■ **Brief**: Which lines of the data below contain "query"? Please show them all.

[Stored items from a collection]
==*==

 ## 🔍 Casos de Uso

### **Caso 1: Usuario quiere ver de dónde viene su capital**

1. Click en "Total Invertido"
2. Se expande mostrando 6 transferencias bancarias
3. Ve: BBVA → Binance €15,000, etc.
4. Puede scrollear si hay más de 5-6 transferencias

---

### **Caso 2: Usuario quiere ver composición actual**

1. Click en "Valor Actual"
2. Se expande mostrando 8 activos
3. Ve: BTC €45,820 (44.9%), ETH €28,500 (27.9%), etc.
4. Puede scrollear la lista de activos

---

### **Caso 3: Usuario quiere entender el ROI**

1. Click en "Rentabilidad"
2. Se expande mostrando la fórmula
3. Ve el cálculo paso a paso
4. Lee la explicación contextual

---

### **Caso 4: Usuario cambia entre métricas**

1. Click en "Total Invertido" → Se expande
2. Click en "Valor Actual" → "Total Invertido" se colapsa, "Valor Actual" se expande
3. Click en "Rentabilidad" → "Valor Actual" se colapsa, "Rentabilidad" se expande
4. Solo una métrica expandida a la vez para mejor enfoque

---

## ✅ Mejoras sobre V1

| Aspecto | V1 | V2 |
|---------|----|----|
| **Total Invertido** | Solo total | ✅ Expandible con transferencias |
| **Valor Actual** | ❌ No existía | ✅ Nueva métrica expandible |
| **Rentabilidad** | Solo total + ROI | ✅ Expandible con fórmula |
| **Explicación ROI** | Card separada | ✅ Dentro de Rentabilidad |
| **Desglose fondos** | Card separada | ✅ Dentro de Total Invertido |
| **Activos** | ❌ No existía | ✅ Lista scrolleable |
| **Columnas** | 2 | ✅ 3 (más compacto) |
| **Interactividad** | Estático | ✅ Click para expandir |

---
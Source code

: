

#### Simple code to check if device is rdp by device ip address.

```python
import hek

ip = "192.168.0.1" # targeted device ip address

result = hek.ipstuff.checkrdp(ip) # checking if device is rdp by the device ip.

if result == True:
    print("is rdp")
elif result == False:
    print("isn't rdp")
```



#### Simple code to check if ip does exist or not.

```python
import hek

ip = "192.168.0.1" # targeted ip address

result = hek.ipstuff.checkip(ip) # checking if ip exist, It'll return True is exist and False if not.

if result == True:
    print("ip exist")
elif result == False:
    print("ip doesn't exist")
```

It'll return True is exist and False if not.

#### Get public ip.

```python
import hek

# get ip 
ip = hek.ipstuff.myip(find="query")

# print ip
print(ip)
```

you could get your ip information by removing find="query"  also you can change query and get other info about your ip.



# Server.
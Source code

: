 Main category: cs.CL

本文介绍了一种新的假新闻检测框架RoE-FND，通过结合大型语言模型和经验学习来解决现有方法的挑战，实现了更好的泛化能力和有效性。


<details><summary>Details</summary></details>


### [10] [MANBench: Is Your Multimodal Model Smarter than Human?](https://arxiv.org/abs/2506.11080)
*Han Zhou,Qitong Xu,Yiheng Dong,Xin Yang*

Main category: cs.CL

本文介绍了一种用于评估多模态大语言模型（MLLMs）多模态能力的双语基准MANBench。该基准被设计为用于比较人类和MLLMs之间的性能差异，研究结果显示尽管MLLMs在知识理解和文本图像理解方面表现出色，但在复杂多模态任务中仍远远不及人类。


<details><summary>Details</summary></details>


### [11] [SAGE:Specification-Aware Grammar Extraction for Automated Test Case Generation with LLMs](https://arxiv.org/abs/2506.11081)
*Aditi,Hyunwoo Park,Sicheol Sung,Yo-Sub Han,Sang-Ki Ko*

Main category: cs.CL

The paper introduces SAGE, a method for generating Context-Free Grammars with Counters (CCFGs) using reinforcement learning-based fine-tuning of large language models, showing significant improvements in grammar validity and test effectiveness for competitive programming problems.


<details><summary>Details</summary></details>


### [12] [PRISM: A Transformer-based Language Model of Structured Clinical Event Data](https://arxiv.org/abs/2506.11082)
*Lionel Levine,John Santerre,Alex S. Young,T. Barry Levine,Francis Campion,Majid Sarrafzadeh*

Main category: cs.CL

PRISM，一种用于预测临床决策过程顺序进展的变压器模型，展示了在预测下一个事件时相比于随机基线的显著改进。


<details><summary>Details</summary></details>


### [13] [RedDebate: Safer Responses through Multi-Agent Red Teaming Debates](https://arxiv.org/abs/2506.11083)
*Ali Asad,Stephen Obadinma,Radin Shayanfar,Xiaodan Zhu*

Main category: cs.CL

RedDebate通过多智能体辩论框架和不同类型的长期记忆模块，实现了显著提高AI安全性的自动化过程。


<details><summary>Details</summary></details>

==*==

■ **Solution to this problem**:
ip = hek.ipstuff.myip(find="query")
you could get your ip information by removing find="query"  also you can change query and get other info about your ip.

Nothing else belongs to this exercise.